In the entries below, the word "getRow" appears on some lines. Copy each of those lines.

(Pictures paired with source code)
BEGIN
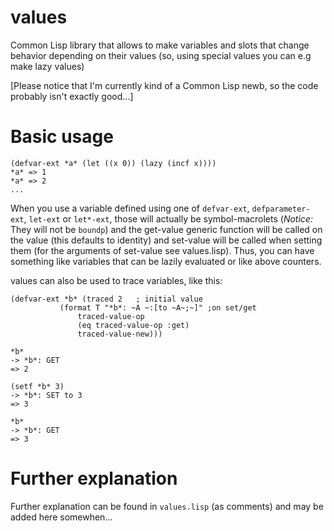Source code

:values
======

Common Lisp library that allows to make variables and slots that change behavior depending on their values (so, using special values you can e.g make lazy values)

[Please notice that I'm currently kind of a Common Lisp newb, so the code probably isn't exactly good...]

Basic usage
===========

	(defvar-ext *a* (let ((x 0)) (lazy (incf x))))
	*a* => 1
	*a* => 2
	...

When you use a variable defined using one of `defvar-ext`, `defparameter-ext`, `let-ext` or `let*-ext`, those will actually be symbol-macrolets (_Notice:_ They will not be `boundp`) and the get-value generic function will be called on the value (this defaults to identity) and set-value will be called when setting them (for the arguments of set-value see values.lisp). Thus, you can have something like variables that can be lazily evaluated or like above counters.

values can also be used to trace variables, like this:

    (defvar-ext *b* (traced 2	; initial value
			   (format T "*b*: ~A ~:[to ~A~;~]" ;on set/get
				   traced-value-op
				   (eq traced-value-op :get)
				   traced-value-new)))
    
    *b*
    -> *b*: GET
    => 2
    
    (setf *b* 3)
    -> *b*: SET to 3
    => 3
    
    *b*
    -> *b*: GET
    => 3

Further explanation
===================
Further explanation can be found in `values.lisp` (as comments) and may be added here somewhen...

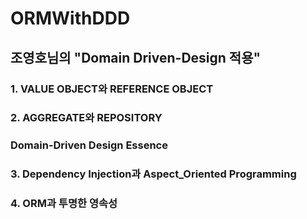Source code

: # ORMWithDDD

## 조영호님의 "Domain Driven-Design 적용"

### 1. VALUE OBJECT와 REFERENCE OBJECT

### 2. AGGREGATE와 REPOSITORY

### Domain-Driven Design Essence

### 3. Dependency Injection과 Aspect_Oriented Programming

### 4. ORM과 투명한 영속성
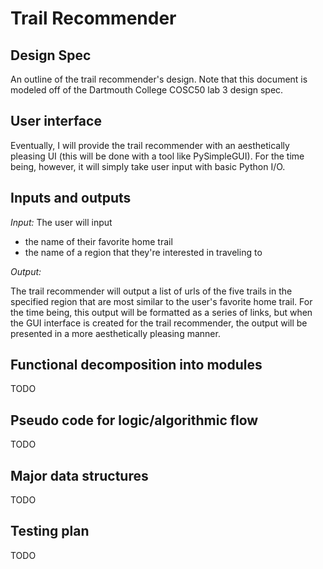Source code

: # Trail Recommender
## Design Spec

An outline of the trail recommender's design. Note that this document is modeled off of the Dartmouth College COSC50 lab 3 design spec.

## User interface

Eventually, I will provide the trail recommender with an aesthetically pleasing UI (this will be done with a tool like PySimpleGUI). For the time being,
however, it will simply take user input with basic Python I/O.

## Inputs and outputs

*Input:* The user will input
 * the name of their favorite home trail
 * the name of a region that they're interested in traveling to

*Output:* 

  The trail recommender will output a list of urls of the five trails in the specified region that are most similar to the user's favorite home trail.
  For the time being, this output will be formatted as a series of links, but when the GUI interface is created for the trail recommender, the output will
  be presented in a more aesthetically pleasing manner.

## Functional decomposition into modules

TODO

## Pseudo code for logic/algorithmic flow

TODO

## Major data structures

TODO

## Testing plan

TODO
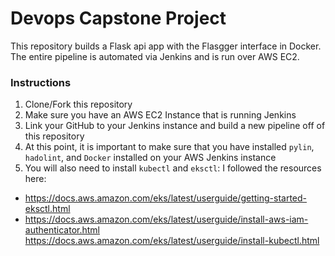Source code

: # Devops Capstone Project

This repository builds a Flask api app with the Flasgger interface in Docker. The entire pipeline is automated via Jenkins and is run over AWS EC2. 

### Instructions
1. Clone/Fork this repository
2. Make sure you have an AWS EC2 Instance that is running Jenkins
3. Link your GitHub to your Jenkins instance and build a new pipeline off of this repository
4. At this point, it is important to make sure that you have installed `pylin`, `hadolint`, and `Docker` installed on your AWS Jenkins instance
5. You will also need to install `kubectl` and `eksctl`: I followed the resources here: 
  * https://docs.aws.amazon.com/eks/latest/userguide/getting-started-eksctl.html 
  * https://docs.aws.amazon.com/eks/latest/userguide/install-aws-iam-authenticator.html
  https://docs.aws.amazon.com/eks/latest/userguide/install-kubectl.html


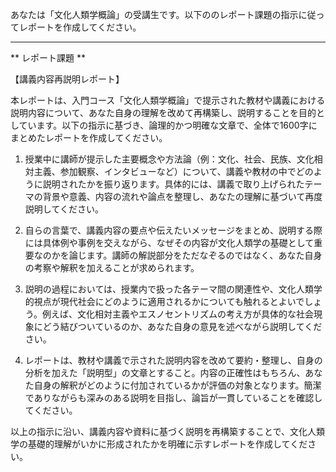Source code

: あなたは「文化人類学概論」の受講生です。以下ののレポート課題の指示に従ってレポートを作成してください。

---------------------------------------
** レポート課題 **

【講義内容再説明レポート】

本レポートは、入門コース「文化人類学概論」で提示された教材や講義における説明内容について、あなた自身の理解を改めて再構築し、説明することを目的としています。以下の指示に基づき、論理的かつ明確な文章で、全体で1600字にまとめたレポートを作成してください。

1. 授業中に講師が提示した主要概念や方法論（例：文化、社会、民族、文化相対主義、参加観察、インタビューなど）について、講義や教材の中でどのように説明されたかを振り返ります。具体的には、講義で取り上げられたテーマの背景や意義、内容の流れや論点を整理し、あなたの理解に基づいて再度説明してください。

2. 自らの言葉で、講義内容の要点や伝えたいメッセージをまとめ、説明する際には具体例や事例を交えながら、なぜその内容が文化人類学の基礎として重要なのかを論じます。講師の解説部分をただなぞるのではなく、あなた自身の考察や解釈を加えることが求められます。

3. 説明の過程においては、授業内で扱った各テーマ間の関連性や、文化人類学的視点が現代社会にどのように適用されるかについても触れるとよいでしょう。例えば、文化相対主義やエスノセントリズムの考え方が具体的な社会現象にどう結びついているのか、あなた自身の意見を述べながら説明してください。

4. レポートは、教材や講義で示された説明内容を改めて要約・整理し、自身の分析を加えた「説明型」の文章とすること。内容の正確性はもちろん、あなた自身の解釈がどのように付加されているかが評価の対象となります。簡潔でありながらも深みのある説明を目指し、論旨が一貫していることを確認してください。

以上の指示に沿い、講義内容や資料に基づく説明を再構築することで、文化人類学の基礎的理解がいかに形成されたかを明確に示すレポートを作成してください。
END
BEGIN
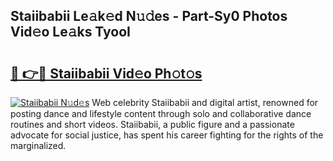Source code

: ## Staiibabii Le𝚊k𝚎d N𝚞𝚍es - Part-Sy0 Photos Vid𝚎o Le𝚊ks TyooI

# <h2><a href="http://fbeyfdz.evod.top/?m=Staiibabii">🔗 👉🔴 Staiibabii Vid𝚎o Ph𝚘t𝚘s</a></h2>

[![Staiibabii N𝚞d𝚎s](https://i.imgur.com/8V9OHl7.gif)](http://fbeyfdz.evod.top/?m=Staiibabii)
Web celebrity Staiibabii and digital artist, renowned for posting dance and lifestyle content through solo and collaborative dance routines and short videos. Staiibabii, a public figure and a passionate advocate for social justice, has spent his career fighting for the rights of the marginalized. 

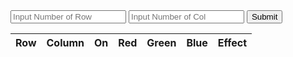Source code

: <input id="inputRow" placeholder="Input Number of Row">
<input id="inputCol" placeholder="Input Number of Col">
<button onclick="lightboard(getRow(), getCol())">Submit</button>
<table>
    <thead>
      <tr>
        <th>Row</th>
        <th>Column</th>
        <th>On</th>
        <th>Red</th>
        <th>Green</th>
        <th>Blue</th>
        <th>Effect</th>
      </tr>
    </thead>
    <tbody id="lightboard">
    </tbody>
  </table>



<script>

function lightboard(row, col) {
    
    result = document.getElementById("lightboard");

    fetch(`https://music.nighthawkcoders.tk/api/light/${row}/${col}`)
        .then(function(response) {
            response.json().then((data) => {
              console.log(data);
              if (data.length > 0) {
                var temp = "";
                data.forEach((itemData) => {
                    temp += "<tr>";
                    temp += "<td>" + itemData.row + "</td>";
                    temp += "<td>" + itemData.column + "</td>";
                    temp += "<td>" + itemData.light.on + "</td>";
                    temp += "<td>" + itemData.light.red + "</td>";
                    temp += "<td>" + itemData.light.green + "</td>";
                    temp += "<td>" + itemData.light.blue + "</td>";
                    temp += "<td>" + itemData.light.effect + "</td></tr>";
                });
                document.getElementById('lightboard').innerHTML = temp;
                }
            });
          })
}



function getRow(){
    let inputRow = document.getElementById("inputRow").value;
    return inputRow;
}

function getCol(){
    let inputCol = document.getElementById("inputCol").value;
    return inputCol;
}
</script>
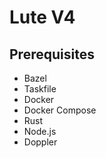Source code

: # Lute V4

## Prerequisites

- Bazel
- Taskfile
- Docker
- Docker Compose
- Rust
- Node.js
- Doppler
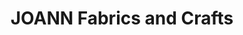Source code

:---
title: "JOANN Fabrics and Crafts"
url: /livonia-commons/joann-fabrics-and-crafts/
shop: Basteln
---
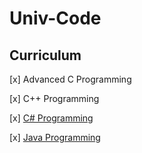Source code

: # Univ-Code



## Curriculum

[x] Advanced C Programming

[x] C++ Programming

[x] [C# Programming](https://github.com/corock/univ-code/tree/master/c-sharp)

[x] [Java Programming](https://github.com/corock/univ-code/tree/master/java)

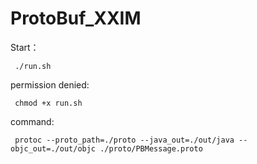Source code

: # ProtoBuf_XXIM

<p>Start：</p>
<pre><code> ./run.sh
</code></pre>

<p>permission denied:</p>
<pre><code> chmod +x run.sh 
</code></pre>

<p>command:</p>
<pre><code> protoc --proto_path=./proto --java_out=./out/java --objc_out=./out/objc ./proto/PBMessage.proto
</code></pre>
END
# ANSWER SECTION:
<button onclick="lightboard(getRow(), getCol())">Submit</button>
function getRow(){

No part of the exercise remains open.